Born to free parents on Charlotte-Amalie, capital of St. Thomas, Blyden prided himself on his “pure” African ancestry, yet also prized his close cultural ties with Jews, beginning with members of Amalie’s 400-strong Jewish community, which produced such expatriate luminaries as Impressionist painter Camille Pissarro.
Young Blyden played on Synagogue Hill, watched the Yom Kippur services from outside the congregation, and struck up a youthful friendship with David Cardoze (Cardozo), later a rabbi, who taught him the rudiments of Hebrew.
Discriminated against when he journeyed to the United States in 1850, Blyden was sent as an agent of the American Colonization Society to Liberia, the American “Back to Africa” experiment that in 1847 became an independent nation. He devoted the rest of his life to Africa as an educator, publicist, and diplomat, including an 1866 trip to Jerusalem that he wrote about in From West Africa to Palestine (1873). Blyden didn’t visit early Alliance Israelite Universelle projects, but nevertheless predicted that “Jews are to be restored to the land of their fathers” once “the misrule of the Turks” was overcome.
Blyden longed for the emergence among African-Americans of leaders to mobilize the selective return of some Blacks to help regenerate Africa. He was fascinated by Herzl’s meteoric rise as Zionism’s new Moses. His response to Der Judenstaat and the First and Second Zionist Congresses, held in 1897 and 1898, was a pamphlet, “The Jewish Question” (1898), published with the help of Liverpool merchant and African trader Louis Solomon.
Blyden wrote that “the history of the African race — their enslavement, persecution, proscription, and sufferings — closely resembles that of the Jews.” He also asked for Jewish support of Africa: “If the world owes an immense debt to the Jews, the Jews as well as the rest of mankind owe an immense debt to Africa; for it was upon that soil that a few nomads from Western Asia settled down, and, in the furnace of affliction … grew to be a nation. … Now, Africa appeals to the Jew.”

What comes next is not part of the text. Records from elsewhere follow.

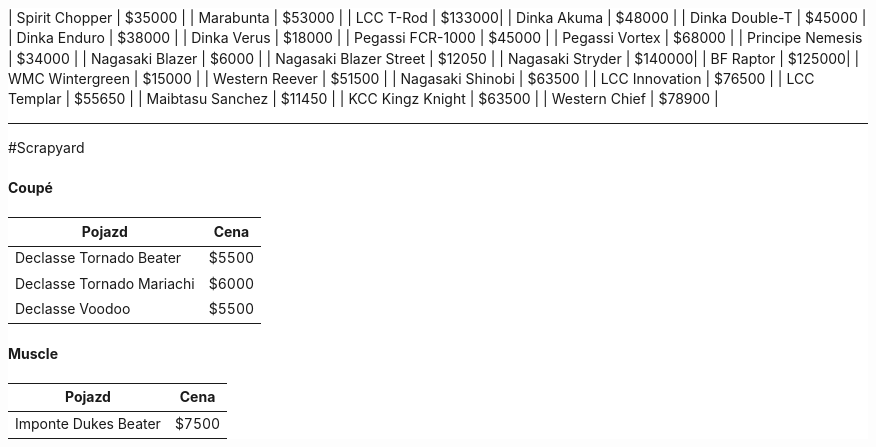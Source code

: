 | Spirit Chopper              | $35000 |
| Marabunta                   | $53000 |
| LCC T-Rod                   | $133000|
| Dinka Akuma                 | $48000 |
| Dinka Double-T              | $45000 |
| Dinka Enduro                | $38000 |
| Dinka Verus                 | $18000 |
| Pegassi FCR-1000            | $45000 |
| Pegassi Vortex              | $68000 |
| Principe Nemesis            | $34000 |
| Nagasaki Blazer             | $6000  |
| Nagasaki Blazer Street      | $12050 |
| Nagasaki Stryder            | $140000|
| BF Raptor                   | $125000|
| WMC Wintergreen             | $15000 |
| Western Reever              | $51500 |
| Nagasaki Shinobi            | $63500 |
| LCC Innovation              | $76500 |
| LCC Templar                 | $55650 |
| Maibtasu Sanchez            | $11450 |
| KCC Kingz Knight            | $63500 |
| Western Chief               | $78900 |

---

#Scrapyard

#### Coupé
| Pojazd                   | Cena  |
| ------------------------ | ----- |
| Declasse Tornado Beater  | $5500 |
| Declasse Tornado Mariachi| $6000 |
| Declasse Voodoo          | $5500 |

#### Muscle
| Pojazd                | Cena  |
| --------------------- | ----- |
| Imponte Dukes Beater  | $7500 |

Unburdened by antisemitism, Blyden was also unprejudiced against Muslims. He believed that Islam might still contribute to Africa’s liberation.
Blyden pointed the way for Pan-African leaders such as W.E.B. Du Bois, Marcus Garvey, George Padmore, and Kwame Nkrumah — all intrigued by Zionism, but not all friendly toward Jews.
Blyden may be newly relevant as Israel continues to improve its relations with Africa in the 21st century.
Historian Harold Brackman is coauthor with Ephraim Isaac of From Abraham to Obama: A History of Jews, Africans, and African-Americans (Africa World Press, 2015).